GDPR — a topic that requires no further introduction at this stage.
If you have been following the news, GDPR takes effect May 25 and will affect any businesses that process or handle data of citizens of the European Union. The real question surrounding this issue is ‘How ready are you?’
In this blog, we summed up the top 3 checklists to self-evaluate your organization’s readiness for D-day.
Are the C-suits on-board?
“Top-down” or “bottom-up”, which management direction would befit this scenario? Though often debatable, there’s no question that the C-suits play an important role in leading company staffs on the right track and getting everyone on-board. Aside from clear goals, leaders of the company should help paint the bigger picture, which is to stay compliant as well as keep the business going. Employees, on the other hand, should also be aware of the changes and share the responsibility when it comes to keeping customers data in check.
Understanding the ramifications of non-compliance is important when bringing forth GDPR. If the company has been constantly educating their employees and providing proper training, then your organization is on the right track. In return, employees should start practicing compliance and making it a culture within the organization.
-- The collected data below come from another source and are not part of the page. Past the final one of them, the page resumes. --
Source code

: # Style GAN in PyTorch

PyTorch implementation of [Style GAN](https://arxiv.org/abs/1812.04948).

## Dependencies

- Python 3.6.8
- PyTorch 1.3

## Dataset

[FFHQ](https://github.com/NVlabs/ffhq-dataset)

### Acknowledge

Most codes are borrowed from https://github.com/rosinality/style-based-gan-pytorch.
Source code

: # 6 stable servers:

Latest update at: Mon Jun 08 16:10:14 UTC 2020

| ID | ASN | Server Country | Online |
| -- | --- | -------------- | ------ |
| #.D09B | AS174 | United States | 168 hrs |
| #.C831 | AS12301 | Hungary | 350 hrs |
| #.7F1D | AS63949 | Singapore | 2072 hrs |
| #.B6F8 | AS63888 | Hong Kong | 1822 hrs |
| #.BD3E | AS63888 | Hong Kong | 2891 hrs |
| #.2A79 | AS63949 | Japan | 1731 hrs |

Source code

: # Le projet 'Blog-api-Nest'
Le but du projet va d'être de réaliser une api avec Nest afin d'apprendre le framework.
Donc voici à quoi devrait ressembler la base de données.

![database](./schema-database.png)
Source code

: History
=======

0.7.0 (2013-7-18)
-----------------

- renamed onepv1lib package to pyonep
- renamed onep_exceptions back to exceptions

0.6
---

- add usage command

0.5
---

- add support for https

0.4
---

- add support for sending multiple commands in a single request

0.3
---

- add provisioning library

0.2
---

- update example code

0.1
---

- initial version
Are you familiar with your organization’s data architecture?
GDPR is all about safe-keeping those sensitive data and having someone being liable for it if any breaches or mismanagement were to occur. To avoid paying hefty fines, it is crucial to familiarize yourself with your organization’s data system. How the data is being stored, managed, used, and integrated are all important measures organization needs to address. When under assessment to be compliant, you would want to know all these information at the back of your hand.
For example, data portability is one of the newly introduced sections that gives a customer the rights to have their data transferred or even removed completely. Knowing where these data are stored and managed will come in handy and necessary in similar situations. If you are still unsure, perhaps it is best to nudge the right department or even proactively research your organization’s data architect. One way or the other, being in the know is better than being in the dark.
Is there a contingency plan?
Article 33 of GDPR stresses that in case of a data breach, it is mandatory to report the incident no later than 72 hours after being aware of it. Reporting the incident is just Plan A. The main concern here is Plan B – a contingency plan. Experts advise working out several action plans for emergencies cases. If your organization is deploying technology to manage data security properly, or even hiring a third-party to do so, know that you’re checking out the most important thing off the list.
However, even with the most advanced technology, there will still be gaps that can’t be filled. Do not solely rely on the vendor or technology to keep your data asset safe. Stay alert and be informed at all times. Despite the constant effort to keep hackers at bay, to err is human. Having several action plans coupled with a solid security solution can minimize the probability of leakage or even prevent hacking altogether.